» Problem statement: Every line of the entries with the word "that" in it should be shown.

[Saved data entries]
───

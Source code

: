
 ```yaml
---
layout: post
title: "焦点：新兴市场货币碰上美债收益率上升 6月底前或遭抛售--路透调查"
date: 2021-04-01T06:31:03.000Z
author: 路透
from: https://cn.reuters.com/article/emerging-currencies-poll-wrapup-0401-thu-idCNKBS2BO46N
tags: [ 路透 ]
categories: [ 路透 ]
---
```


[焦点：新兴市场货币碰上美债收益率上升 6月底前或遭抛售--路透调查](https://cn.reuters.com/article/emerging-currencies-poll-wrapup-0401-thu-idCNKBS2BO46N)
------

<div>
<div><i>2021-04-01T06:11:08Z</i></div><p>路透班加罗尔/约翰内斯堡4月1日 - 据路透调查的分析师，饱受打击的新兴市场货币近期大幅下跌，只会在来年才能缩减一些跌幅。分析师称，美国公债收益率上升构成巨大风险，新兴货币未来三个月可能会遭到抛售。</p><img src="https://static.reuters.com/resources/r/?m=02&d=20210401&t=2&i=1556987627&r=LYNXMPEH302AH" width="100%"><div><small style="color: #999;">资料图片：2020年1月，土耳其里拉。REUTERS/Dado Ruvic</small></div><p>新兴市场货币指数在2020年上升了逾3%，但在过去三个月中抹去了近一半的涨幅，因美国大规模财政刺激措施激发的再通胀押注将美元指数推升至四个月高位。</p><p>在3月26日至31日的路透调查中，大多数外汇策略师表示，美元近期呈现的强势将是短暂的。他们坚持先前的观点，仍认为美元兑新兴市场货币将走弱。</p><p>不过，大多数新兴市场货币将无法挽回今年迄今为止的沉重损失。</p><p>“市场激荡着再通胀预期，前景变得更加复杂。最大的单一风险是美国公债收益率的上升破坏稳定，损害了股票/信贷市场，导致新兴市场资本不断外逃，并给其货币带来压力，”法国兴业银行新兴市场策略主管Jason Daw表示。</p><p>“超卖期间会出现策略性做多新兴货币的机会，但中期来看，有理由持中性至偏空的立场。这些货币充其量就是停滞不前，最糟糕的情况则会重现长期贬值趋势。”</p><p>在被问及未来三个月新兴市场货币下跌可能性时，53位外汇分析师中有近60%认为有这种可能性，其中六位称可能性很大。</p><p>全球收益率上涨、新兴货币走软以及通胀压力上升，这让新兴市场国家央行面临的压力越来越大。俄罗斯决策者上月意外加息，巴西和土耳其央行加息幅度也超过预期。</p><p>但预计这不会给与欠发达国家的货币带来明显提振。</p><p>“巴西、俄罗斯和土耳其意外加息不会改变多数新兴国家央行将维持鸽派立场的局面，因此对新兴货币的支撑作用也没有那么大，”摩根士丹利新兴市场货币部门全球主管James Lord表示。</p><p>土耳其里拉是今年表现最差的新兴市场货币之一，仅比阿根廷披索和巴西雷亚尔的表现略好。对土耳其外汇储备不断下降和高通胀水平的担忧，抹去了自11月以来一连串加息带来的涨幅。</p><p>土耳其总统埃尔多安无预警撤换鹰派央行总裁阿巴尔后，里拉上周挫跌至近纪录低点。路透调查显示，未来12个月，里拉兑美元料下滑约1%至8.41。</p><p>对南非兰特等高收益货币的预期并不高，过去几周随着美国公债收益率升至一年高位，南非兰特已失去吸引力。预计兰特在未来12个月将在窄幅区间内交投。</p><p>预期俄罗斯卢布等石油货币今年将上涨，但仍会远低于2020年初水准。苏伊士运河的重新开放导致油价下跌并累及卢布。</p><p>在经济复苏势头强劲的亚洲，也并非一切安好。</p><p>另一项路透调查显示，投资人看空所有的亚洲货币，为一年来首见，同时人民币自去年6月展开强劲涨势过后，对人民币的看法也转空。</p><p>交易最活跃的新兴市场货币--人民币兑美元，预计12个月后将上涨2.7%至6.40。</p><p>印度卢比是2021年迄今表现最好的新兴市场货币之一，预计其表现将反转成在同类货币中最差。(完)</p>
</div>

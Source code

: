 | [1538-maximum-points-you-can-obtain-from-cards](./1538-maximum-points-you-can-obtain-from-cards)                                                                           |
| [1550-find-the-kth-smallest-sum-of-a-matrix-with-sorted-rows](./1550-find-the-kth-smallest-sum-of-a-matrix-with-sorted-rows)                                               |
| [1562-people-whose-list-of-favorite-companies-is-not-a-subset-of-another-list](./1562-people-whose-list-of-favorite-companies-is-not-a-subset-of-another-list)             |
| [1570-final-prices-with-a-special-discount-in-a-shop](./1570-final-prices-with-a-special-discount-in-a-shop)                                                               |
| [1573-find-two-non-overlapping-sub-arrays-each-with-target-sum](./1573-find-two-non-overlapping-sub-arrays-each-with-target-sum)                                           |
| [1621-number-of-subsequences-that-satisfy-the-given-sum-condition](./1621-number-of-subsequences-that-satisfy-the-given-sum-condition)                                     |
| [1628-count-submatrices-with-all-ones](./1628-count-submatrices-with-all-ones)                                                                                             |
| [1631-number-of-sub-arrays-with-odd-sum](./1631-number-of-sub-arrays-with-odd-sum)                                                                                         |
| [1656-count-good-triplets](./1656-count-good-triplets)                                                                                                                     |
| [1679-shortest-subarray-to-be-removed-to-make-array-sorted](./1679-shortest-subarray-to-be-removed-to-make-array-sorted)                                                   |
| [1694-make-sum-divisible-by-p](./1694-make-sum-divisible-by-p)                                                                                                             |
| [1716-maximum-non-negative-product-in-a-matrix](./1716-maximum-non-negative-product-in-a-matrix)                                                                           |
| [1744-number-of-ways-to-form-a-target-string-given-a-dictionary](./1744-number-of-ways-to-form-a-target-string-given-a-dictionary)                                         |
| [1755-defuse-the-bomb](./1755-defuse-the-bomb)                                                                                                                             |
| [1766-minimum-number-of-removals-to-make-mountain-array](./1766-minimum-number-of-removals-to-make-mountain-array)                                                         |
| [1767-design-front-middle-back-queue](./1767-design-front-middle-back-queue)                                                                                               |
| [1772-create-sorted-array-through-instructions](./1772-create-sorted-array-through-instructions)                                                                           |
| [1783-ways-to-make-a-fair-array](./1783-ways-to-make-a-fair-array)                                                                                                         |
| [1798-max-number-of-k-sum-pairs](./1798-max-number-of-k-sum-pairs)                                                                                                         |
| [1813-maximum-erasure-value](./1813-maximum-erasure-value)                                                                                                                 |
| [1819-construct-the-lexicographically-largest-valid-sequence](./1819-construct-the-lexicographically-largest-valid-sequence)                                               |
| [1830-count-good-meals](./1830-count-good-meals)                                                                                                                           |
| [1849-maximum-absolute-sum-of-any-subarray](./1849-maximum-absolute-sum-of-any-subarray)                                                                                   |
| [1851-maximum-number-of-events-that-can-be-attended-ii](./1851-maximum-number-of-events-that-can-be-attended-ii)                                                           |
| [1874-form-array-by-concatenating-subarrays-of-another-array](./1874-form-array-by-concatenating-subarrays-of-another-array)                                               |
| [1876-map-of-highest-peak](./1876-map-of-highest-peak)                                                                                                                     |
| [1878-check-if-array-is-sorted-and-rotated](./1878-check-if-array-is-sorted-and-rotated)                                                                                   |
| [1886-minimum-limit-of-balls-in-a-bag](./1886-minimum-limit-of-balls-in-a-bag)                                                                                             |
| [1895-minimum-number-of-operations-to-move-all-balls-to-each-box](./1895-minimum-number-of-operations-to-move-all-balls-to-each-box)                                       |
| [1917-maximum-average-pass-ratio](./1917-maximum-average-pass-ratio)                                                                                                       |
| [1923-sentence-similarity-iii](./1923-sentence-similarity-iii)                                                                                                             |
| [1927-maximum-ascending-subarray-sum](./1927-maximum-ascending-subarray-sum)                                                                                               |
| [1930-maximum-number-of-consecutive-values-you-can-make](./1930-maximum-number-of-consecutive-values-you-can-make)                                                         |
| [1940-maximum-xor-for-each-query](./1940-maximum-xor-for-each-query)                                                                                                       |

───

» Result for this task:
| [1621-number-of-subsequences-that-satisfy-the-given-sum-condition](./1621-number-of-subsequences-that-satisfy-the-given-sum-condition)                                     |
| [1851-maximum-number-of-events-that-can-be-attended-ii](./1851-maximum-number-of-events-that-can-be-attended-ii)                                                           |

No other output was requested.